From 728bbc6cbff70051813730fb7977f5d99d867e12 Mon Sep 17 00:00:00 2001
From: Suganath Prabu S <suganath-prabu.subramani@broadcom.com>
Date: Fri, 31 May 2019 08:14:40 -0400
Subject: scsi: mpt3sas: Affinity high iops queues IRQs to local node

High iops queues are mapped to non-managed irqs. Set affinity of
non-managed irqs to local numa node.  Low latency queues are mapped to
managed irqs.

Driver reserves some reply queues for max iops (through
pci_alloc_irq_vectors_affinity and .pre_vectors interface).

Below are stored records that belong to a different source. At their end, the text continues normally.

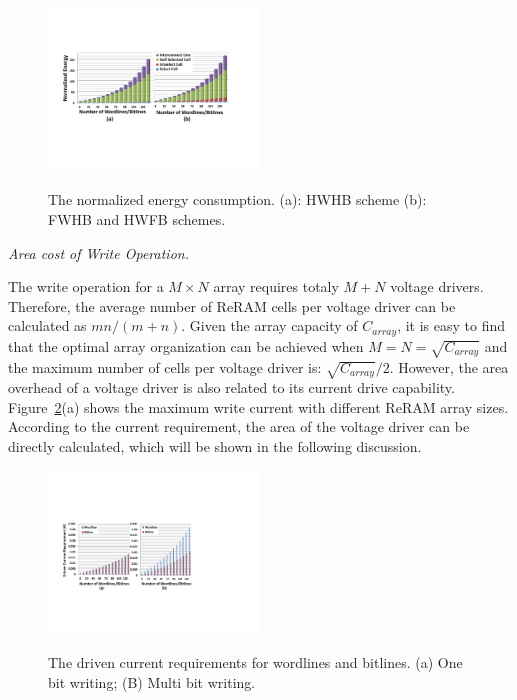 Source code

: \begin{figure}%
\centering
  \includegraphics[width=0.5\textwidth]{./figures/energy_f.pdf}\\
  \caption{The normalized energy consumption. (a): HWHB scheme (b): FWHB and HWFB schemes.}\label{fig:energy}
    \vspace{-10pt}
\end{figure}

\vspace{6pt} \emph{Area cost of Write Operation.} \vspace{6pt}

The write operation for a $M \times N$ array requires totaly $M+N$ voltage drivers. Therefore, the average number of ReRAM cells per voltage driver can be calculated as $mn/(m+n)$. Given the array capacity of $C_{array}$, it is easy to find that the optimal array organization can be achieved when $M=N=\sqrt{C_{array}}$ and the maximum number of cells per voltage driver is: $\sqrt{C_{array}}/2$. However, the area overhead of a voltage driver is also related to its current drive capability. Figure~\ref{fig:drive_i}(a) shows the maximum write current with different ReRAM array sizes. According to the current requirement, the area of the voltage driver can be directly calculated, which will be shown in the following discussion.

\begin{figure}%
\centering
  \includegraphics[width=0.5\textwidth]{./figures/drive_i_f.pdf}\\
  \caption{The driven current requirements for wordlines and bitlines. (a) One bit writing; (B) Multi bit writing.}\label{fig:drive_i}
\end{figure}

The rest of
queues are for low latency.

Based on io workload in io submission path, driver will decide which group
of reply queues (either high iops queues or low latency queues) to be
used. High iops queues will be mapped to local numa node of controller and
low latency queues will be mapped to cpus across numa nodes. In general,
high iops and low latency queues should fit into 128 reply queues
which is the max number of reply queues supported by Aero/Sea.

Signed-off-by: Suganath Prabu S <suganath-prabu.subramani@broadcom.com>
Signed-off-by: Martin K. Petersen <martin.petersen@oracle.com>
---
 drivers/scsi/mpt3sas/mpt3sas_base.c | 73 +++++++++++++++++++++++++++++++------
 1 file changed, 62 insertions(+), 11 deletions(-)

(limited to 'drivers/scsi/mpt3sas/mpt3sas_base.c')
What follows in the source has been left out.